Bob Auger, a security engineer with SPI Dynamics, said that hackers could insert malicious JavaScript in blog updates that are delivered to subscribers’ machines via Really Simple Syndication (RSS) or Atom feeds. Auger presented his findings during the annual Black Hat Briefings, an Internet security conference.
Auger said blog feeds can be compromised in two ways: hackers setting up a corrupted blog and getting users to subscribe to its RSS feed, or more likely, inserting malicious code into a popular blog’s comments section, which often have their own feed.
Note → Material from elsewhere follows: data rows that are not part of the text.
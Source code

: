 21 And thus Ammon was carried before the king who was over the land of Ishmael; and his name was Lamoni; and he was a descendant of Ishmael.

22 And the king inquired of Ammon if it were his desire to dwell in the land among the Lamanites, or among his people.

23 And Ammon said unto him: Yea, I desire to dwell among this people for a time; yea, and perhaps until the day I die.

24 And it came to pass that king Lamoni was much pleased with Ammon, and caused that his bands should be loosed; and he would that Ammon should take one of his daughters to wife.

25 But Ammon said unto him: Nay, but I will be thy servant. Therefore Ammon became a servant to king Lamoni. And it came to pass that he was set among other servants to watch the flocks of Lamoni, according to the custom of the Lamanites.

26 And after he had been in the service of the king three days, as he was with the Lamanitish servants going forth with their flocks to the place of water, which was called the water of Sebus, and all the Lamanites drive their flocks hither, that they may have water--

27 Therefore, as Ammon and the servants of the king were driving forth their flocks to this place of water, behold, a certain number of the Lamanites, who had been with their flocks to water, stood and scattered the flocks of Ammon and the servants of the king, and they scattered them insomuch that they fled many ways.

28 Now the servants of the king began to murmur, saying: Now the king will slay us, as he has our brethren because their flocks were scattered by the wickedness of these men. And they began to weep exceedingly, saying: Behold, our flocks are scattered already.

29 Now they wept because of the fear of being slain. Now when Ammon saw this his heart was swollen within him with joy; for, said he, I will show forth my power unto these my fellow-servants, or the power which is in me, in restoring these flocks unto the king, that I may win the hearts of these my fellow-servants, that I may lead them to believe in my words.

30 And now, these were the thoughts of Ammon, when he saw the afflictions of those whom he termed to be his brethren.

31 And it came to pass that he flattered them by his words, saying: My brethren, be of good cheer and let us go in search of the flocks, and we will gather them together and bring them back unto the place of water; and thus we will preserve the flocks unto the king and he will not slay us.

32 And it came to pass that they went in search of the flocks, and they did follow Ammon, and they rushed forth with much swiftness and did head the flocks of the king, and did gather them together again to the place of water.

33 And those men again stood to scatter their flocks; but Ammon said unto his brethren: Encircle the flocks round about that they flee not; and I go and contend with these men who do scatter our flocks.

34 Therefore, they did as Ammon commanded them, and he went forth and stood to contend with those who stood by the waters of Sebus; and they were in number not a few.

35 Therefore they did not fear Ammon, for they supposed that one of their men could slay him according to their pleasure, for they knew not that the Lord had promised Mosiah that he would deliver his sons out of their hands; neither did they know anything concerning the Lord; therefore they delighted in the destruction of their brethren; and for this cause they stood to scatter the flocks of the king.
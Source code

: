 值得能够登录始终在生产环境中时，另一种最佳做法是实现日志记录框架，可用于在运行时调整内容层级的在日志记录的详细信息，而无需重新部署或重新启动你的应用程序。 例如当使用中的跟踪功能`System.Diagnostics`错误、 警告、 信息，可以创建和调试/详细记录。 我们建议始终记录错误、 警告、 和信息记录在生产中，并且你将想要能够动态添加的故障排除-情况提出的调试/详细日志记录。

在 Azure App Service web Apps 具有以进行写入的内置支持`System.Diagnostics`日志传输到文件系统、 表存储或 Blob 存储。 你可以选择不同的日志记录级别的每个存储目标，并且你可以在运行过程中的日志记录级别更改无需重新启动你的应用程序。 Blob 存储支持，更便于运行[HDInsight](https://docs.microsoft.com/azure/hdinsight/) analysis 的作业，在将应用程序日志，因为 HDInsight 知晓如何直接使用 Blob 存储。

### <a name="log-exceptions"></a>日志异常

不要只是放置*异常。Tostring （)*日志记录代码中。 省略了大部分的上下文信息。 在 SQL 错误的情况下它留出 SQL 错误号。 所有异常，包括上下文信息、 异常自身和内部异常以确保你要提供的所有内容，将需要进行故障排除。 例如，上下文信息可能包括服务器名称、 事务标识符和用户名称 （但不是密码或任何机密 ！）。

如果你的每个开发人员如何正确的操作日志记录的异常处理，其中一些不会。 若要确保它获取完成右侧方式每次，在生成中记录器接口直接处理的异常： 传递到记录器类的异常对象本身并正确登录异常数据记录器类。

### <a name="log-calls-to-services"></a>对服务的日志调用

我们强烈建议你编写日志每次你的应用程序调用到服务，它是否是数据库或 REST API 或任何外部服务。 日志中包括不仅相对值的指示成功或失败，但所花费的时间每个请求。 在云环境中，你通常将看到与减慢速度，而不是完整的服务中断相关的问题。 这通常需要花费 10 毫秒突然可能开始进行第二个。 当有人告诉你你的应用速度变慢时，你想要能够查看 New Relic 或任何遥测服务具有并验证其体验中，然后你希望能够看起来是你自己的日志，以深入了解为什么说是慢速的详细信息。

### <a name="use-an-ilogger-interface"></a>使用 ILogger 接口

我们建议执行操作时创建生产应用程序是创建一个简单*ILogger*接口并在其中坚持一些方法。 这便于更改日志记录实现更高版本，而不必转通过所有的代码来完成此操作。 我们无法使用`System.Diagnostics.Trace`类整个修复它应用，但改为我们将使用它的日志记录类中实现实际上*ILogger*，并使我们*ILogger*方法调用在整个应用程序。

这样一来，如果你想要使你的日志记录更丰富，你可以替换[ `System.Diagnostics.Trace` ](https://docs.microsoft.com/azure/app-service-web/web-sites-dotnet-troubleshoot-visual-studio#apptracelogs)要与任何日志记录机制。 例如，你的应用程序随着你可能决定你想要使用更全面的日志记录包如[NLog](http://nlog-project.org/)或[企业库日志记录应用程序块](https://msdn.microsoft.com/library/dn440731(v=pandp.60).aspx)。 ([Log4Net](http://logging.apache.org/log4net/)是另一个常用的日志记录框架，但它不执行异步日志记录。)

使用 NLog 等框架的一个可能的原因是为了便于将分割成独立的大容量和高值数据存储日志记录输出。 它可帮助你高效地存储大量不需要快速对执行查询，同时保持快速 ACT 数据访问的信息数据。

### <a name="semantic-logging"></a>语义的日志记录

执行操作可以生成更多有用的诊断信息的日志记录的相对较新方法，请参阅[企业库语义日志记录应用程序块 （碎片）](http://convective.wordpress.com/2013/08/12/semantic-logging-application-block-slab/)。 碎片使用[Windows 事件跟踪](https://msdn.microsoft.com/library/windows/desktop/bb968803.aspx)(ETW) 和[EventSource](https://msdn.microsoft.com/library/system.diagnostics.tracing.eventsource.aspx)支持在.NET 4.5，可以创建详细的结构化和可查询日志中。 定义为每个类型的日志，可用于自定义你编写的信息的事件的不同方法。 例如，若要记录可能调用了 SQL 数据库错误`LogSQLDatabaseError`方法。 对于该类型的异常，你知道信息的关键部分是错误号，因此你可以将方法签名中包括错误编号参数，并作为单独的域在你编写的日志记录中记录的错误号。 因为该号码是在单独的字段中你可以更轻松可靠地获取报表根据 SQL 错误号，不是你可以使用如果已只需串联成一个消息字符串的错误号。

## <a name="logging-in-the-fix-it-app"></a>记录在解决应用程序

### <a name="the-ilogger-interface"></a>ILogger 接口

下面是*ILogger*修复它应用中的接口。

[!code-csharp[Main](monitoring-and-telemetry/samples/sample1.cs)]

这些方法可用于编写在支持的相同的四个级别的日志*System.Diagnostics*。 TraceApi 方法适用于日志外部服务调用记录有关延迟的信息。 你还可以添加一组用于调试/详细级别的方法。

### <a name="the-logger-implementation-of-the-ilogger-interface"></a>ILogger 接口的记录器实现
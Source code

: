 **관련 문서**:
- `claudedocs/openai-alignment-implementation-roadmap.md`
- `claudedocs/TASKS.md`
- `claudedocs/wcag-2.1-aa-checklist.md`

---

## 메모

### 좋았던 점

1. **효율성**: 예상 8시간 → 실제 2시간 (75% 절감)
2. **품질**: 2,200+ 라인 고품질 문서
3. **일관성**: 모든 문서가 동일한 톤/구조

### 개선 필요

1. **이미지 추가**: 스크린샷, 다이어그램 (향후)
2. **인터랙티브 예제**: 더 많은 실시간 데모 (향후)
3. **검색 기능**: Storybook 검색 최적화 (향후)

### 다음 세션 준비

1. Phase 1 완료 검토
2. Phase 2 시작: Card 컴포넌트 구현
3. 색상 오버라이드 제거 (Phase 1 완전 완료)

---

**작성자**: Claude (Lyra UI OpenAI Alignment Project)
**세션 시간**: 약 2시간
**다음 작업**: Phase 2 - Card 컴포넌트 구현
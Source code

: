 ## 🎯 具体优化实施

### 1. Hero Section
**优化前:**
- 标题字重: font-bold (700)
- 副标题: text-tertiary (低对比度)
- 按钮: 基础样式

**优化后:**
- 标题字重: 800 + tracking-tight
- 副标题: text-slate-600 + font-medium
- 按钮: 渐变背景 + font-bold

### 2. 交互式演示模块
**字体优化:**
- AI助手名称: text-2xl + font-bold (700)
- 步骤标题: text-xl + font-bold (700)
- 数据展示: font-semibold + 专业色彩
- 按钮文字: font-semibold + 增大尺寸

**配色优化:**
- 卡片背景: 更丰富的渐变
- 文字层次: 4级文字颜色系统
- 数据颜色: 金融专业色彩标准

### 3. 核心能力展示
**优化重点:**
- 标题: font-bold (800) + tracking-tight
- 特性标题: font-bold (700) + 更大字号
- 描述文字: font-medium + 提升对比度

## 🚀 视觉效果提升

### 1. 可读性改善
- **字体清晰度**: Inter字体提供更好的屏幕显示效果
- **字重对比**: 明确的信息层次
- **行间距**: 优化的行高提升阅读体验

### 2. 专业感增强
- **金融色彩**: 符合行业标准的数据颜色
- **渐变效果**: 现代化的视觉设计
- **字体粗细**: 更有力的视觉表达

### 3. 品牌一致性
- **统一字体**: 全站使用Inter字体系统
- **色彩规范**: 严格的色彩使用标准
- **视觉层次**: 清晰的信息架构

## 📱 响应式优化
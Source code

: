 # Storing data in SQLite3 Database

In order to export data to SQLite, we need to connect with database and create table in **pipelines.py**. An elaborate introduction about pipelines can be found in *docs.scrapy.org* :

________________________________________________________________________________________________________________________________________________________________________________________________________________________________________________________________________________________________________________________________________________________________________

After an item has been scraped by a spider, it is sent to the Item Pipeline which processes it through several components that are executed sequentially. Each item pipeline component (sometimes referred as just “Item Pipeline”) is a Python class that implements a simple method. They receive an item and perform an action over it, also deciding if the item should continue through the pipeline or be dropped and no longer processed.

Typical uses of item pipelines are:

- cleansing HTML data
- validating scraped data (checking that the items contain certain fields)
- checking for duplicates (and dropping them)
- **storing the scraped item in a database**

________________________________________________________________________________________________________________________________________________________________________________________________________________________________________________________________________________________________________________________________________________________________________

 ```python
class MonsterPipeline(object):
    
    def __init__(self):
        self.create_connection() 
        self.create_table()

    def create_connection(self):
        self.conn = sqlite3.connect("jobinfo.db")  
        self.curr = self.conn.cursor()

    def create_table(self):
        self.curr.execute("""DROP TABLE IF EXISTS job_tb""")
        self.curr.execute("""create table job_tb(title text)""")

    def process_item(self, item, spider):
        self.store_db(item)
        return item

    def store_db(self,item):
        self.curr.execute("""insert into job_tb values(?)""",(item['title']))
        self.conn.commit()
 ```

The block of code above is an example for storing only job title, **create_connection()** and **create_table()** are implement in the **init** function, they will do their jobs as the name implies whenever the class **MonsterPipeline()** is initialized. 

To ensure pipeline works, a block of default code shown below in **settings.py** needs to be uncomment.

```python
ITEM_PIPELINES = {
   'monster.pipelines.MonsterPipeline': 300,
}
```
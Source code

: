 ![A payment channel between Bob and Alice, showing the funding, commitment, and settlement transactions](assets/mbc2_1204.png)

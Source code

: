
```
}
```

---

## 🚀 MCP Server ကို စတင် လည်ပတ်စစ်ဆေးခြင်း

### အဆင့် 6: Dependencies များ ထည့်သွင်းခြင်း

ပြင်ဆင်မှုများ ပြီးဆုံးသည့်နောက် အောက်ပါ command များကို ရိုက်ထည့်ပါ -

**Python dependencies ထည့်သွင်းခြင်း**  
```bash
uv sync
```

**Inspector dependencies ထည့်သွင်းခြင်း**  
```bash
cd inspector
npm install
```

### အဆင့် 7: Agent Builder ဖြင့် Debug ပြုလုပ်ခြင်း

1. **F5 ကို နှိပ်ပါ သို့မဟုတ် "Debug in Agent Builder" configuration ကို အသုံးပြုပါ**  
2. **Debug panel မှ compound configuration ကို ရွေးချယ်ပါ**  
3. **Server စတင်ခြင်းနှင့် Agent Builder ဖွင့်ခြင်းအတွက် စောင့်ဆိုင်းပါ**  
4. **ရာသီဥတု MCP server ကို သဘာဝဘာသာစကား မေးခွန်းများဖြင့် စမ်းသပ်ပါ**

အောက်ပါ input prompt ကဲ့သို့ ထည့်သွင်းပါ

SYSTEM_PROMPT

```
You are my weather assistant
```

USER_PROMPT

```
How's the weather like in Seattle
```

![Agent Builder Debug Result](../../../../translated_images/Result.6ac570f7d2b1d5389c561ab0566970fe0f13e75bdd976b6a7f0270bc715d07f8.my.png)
Attackers also can send malicious code to mailing lists that offer feeds to attack compromised systems, Auger said. Feeds have risen to prominence because they allow users to consolidate information from websites into a single interface. This eliminates the need for clicking on a plethora of different websites.
Many RSS or feed readers do not include security software that can filter out malicious code. Auger said these applications should prevent JavaScript from running.
“A large percentage of the readers I tested had some kind of an issue,” Auger said. Vulnerable feed readers include Bloglines, RSS Reader, RSS Owl, Feed Demon and Sharp Reader, according to Auger.
Filtering out JavaScript at the feed reader level can get complicated because many readers use the code to deliver ads like one would see if they accessed the blog homepage.